Understated and unflappable, Hicks is a perfect counterpoint to Cain's intensity. She credits his affable, easygoing manner with shepherding the project through a maze of building regulations and coordinating a host of subcontractors, all of whom were asked to work outside the norm. Many, like the plumber and electrician, had to return again and again, installing their pipes and wires one room at a time. "They have been so patient and so good," says Cain. "This thing has gone on so long, I know they would just like to get the whole thing over with."
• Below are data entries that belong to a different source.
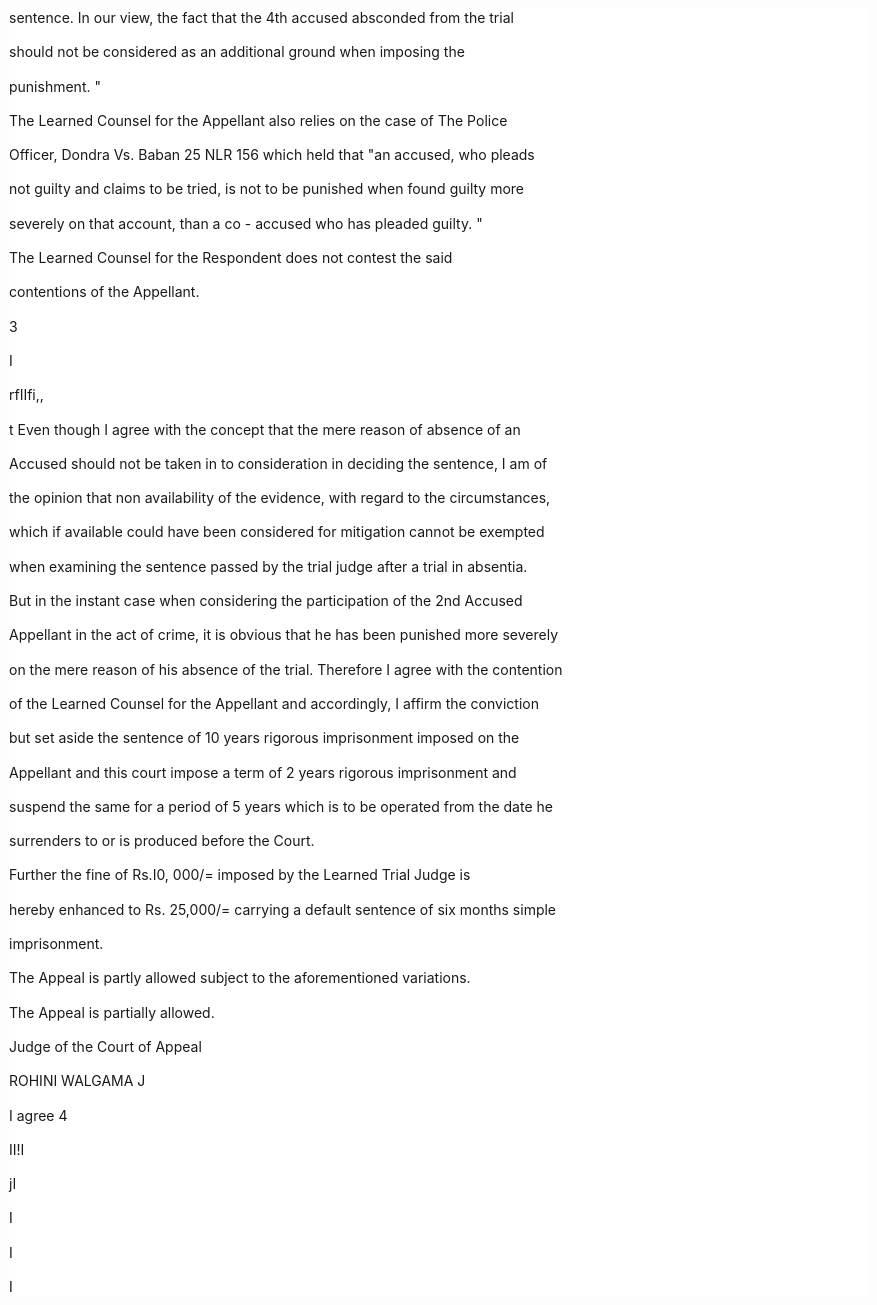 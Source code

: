 sentence. In our view, the fact that the 4th accused absconded from the trial

should not be considered as an additional ground when imposing the

punishment. "

The Learned Counsel for the Appellant also relies on the case of The Police

Officer, Dondra Vs. Baban 25 NLR 156 which held that "an accused, who pleads

not guilty and claims to be tried, is not to be punished when found guilty more

severely on that account, than a co - accused who has pleaded guilty. "

The Learned Counsel for the Respondent does not contest the said

contentions of the Appellant.

3

I

rfIIfi,,

t Even though I agree with the concept that the mere reason of absence of an

Accused should not be taken in to consideration in deciding the sentence, I am of

the opinion that non availability of the evidence, with regard to the circumstances,

which if available could have been considered for mitigation cannot be exempted

when examining the sentence passed by the trial judge after a trial in absentia.

But in the instant case when considering the participation of the 2nd Accused

Appellant in the act of crime, it is obvious that he has been punished more severely

on the mere reason of his absence of the trial. Therefore I agree with the contention

of the Learned Counsel for the Appellant and accordingly, I affirm the conviction

but set aside the sentence of 10 years rigorous imprisonment imposed on the

Appellant and this court impose a term of 2 years rigorous imprisonment and

suspend the same for a period of 5 years which is to be operated from the date he

surrenders to or is produced before the Court.

Further the fine of Rs.I0, 000/= imposed by the Learned Trial Judge is

hereby enhanced to Rs. 25,000/= carrying a default sentence of six months simple

imprisonment.

The Appeal is partly allowed subject to the aforementioned variations.

The Appeal is partially allowed.

Judge of the Court of Appeal

ROHINI WALGAMA J

I agree 4

II!I

jI

I

I

I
Cain likes getting to know the people working on her house, and over the past three years has cultivated personal relationships with many of them, in chats ranging from the practical to the philosophical. She is particularly close to Glenn Leonard, a Southampton carpenter who did a lot of interior finish work and now is building a garden shed for her. She and Law have joined these men for dinners and parties, and she considers them her friends -- good-natured debates notwithstanding. "Her genuine interest in the people who work there is really unique," says Hicks. "She really is good at bringing thought out from people in the questions she asks -- looking into the meaning of things, the meaning of life and how you live it."
Most satisfying, says Cain, is when her workers share her delight in the project. She points to moments with Leonard, for example, following weeks of painstaking work. "When Glenn and I would achieve something, we would just dance up and down, she says, laughing. "They're glad I'm happy, but they're happy too ... It's so nice when somebody appreciates it."